Assignment: Please transcribe every record below exactly as written.

↓↓↓

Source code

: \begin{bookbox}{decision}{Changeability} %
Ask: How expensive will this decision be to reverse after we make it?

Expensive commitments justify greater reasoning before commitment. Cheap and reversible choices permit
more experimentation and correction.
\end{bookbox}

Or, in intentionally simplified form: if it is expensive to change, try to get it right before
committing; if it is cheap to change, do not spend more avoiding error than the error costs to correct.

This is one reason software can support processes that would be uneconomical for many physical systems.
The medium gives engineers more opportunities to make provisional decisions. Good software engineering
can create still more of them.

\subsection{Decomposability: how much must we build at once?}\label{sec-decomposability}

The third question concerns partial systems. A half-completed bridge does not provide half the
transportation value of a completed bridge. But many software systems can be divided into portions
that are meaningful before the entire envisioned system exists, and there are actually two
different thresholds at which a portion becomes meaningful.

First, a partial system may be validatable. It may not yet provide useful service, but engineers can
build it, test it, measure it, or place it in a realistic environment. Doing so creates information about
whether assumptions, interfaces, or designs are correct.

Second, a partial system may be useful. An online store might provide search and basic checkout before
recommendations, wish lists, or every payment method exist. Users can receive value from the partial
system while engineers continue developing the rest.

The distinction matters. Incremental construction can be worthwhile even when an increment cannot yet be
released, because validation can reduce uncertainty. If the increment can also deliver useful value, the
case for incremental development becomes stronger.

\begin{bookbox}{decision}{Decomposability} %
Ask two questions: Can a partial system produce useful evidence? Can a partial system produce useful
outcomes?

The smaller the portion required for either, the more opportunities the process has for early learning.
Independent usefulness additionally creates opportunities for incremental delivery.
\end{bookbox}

↑↑↑

Result for this exercise:
Source code

: \begin{bookbox}{decision}{Changeability} %
Ask: How expensive will this decision be to reverse after we make it?

Expensive commitments justify greater reasoning before commitment. Cheap and reversible choices permit
more experimentation and correction.
\end{bookbox}

Or, in intentionally simplified form: if it is expensive to change, try to get it right before
committing; if it is cheap to change, do not spend more avoiding error than the error costs to correct.

This is one reason software can support processes that would be uneconomical for many physical systems.
The medium gives engineers more opportunities to make provisional decisions. Good software engineering
can create still more of them.

\subsection{Decomposability: how much must we build at once?}\label{sec-decomposability}

The third question concerns partial systems. A half-completed bridge does not provide half the
transportation value of a completed bridge. But many software systems can be divided into portions
that are meaningful before the entire envisioned system exists, and there are actually two
different thresholds at which a portion becomes meaningful.

First, a partial system may be validatable. It may not yet provide useful service, but engineers can
build it, test it, measure it, or place it in a realistic environment. Doing so creates information about
whether assumptions, interfaces, or designs are correct.

Second, a partial system may be useful. An online store might provide search and basic checkout before
recommendations, wish lists, or every payment method exist. Users can receive value from the partial
system while engineers continue developing the rest.

The distinction matters. Incremental construction can be worthwhile even when an increment cannot yet be
released, because validation can reduce uncertainty. If the increment can also deliver useful value, the
case for incremental development becomes stronger.

\begin{bookbox}{decision}{Decomposability} %
Ask two questions: Can a partial system produce useful evidence? Can a partial system produce useful
outcomes?

The smaller the portion required for either, the more opportunities the process has for early learning.
Independent usefulness additionally creates opportunities for incremental delivery.
\end{bookbox}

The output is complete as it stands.